• **Work task**
Within these entries, which lines include the string "scene"? Copy each one.

'''

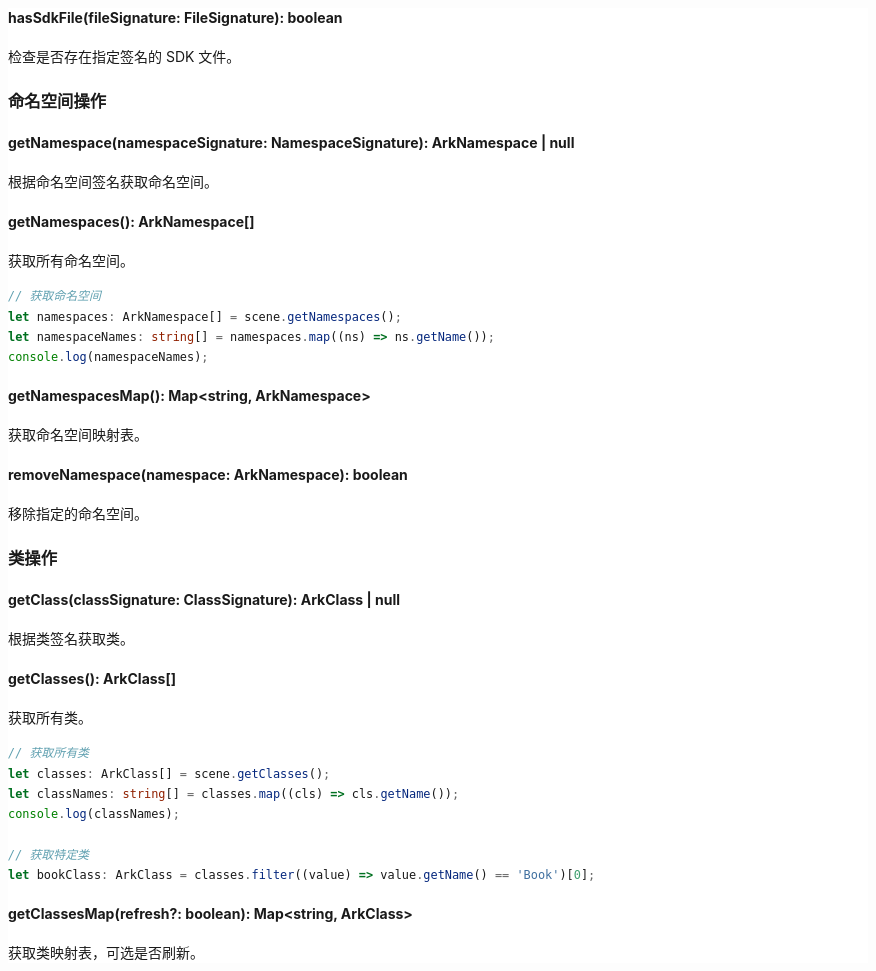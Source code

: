 #### hasSdkFile(fileSignature: FileSignature): boolean

检查是否存在指定签名的 SDK 文件。

### 命名空间操作

#### getNamespace(namespaceSignature: NamespaceSignature): ArkNamespace | null

根据命名空间签名获取命名空间。

#### getNamespaces(): ArkNamespace[]

获取所有命名空间。

```typescript
// 获取命名空间
let namespaces: ArkNamespace[] = scene.getNamespaces();
let namespaceNames: string[] = namespaces.map((ns) => ns.getName());
console.log(namespaceNames);
```

#### getNamespacesMap(): Map<string, ArkNamespace>

获取命名空间映射表。

#### removeNamespace(namespace: ArkNamespace): boolean

移除指定的命名空间。

### 类操作

#### getClass(classSignature: ClassSignature): ArkClass | null

根据类签名获取类。

#### getClasses(): ArkClass[]

获取所有类。

```typescript
// 获取所有类
let classes: ArkClass[] = scene.getClasses();
let classNames: string[] = classes.map((cls) => cls.getName());
console.log(classNames);

// 获取特定类
let bookClass: ArkClass = classes.filter((value) => value.getName() == 'Book')[0];
```

#### getClassesMap(refresh?: boolean): Map<string, ArkClass>

获取类映射表，可选是否刷新。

'''

• **Output for this task**
let namespaces: ArkNamespace[] = scene.getNamespaces();
let classes: ArkClass[] = scene.getClasses();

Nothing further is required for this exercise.